This is a recipe for creating dead retiree states. Just NIMBY everything, NIMBY the power sources[1] [2], then complain about a lack of power so NIMBY any type of new industrial <anything>.

Now do this for housing, new sources of water anything a person younger than 40 would need and you basically get a state full of retirees..and oh would you look at that! [3].

Now the question is, why wouldn't all states eventually do this with the way our population pyramid is looking? It's basically rabid conservation and tragedy of the commons writ large.

[1]: https://www.mainepublic.org/politics/2025-04-08/bill-removin...

[2]: https://www.reuters.com/world/americas/maine-voters-reject-q...

[3]: https://en.wikipedia.org/wiki/List_of_U.S._states_and_territ...

It's the opposite of NIMBY. It's smart thoughtful policy and it is NOT a simple ban. Nobody bothers to read passed the title but the main piece of this legislation is the creation of the Maine Data Center Coordination Council.

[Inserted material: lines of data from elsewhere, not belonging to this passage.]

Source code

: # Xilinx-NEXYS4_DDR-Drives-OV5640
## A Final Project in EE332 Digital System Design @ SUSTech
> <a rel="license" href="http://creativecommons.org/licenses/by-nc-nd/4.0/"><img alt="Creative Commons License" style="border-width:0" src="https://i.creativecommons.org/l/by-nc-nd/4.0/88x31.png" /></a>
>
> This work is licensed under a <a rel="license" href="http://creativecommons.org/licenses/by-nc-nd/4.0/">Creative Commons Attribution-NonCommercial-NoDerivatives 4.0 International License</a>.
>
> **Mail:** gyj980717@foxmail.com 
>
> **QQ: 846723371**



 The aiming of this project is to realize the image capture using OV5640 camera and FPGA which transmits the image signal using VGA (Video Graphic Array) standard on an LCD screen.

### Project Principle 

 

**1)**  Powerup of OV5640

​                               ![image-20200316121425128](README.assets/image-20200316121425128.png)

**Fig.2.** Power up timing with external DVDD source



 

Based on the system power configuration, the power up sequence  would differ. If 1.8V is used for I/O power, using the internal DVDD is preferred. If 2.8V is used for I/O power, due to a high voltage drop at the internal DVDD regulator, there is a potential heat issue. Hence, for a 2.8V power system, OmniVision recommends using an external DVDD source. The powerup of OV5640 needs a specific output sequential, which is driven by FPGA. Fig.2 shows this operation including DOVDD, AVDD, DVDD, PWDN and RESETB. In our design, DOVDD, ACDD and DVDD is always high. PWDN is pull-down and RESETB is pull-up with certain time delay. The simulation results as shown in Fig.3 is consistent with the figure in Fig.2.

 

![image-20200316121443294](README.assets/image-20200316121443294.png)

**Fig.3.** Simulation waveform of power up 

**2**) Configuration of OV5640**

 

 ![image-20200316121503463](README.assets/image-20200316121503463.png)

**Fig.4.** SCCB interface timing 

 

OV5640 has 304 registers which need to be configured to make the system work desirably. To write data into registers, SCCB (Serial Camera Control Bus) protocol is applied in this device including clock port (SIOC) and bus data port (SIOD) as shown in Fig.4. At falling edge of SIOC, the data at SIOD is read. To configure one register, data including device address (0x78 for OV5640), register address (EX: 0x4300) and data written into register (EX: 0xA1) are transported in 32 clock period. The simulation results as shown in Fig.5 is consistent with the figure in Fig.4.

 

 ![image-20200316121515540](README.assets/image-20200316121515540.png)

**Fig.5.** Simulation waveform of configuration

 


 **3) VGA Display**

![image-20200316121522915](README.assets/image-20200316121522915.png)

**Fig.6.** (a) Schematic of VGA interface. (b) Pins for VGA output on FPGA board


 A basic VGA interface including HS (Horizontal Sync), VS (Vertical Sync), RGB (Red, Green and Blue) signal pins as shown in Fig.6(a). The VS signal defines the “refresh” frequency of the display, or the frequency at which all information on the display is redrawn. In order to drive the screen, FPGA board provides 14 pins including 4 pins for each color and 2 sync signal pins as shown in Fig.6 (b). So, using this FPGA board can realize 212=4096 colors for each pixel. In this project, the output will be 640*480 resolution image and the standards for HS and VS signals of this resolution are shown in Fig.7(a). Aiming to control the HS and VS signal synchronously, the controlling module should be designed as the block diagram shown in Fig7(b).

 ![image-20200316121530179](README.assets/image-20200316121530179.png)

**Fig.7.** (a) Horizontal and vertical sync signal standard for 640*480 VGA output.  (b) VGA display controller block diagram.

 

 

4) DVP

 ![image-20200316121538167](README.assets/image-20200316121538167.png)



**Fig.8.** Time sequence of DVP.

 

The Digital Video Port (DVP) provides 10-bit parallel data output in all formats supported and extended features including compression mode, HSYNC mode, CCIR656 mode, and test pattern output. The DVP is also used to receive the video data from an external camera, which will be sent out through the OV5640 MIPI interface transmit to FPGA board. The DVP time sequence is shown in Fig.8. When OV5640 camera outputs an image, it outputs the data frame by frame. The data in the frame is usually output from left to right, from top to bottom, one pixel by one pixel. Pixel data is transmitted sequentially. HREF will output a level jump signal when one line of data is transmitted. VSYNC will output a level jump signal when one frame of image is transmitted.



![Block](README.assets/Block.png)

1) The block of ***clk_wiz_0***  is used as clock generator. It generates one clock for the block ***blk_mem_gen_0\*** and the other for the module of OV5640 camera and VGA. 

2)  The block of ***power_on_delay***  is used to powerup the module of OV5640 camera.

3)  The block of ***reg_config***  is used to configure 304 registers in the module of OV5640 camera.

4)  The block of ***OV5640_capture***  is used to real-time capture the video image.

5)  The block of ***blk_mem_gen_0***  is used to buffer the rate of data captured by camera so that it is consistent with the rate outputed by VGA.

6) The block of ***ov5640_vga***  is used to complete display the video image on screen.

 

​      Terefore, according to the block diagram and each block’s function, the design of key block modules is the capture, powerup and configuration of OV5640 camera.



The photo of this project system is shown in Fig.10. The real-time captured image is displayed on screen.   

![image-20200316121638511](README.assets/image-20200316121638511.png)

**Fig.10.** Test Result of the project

Alongside it is a temporary (until Nov 2027) moratorium on data centers over 20 megawatts. This seems to be in place so they could establish a proper legal and environmental framework for building out data centers in the future.

This is exactly the kind of approach to legislation we should all hope our local representatives are competent enough to do.

  • Appointing a council of elders who will think through every imagined horror before approving a project (or a “framework”) is basically the textbook definition of NIMBY-ism.

    Every NIMBY thinks they’re being optimally thoughtful (tm), except the answer is always the same, two years of environment studies, followed by a loud resounding “No”.

    Why would they approve anything? They have no incentive to.

    • The textbook definition of NIMBYism is as an acronym for "Not In My Backyard" aka "saying no to changes adjacent or close to me".

      This is completely different than what you're describing (even if the end results are sometimes the same).

    • Do you think the EPA is "a council of elders"?

      C'mon. Be reasonable for a second. Or at the very least actually read past the title before commenting.

      This is actively seeking to reduce NIMBYism

      > As part of the moratorium, Maine’s Data Center Coordination Council would study and oversee the environmental impact and electricity bill increases datacenters often bring to local residents and “consider data-sharing requirements and processes for proposed datacenters.”

      https://www.404media.co/maine-datacenter-construction-bill-l...

      I think you're much more likely to see actual populist NIMBYism if this bill was not passed

  • Is a data center worse than an iron smelter or aluminum refiner? The negative backlash is way out of proportion to the actual harm of a light industrial activity with minimal pollution. Put in requirements for responsible caps on electricity usage and ban "temporary" generators so they don't get a backdoor public subsidy on their power consumption. The market will sort the rest out.

    • > Is a data center worse than an iron smelter or aluminum refiner

      It may not be worse, but it is more likely. There just aren't trillions of dollars being poured into new smelters across the country. If there were, then I imagine laws being enacted about them to.

  • Smaller data centers which are widely distributed across the country is a better idea both for jobs and grid resilience.

    Need that for new power plants too: more, smaller, local.

    But I think hoping "local representatives are competent enough" is wishful thinking.

Maine is far from being a nimby state, apart from the 30% expansion rule for houses <250ft from water, there is basically no zoning across the entire state and a fly by night hot dog diner could go up next to your million dollar cottage if it wanted to.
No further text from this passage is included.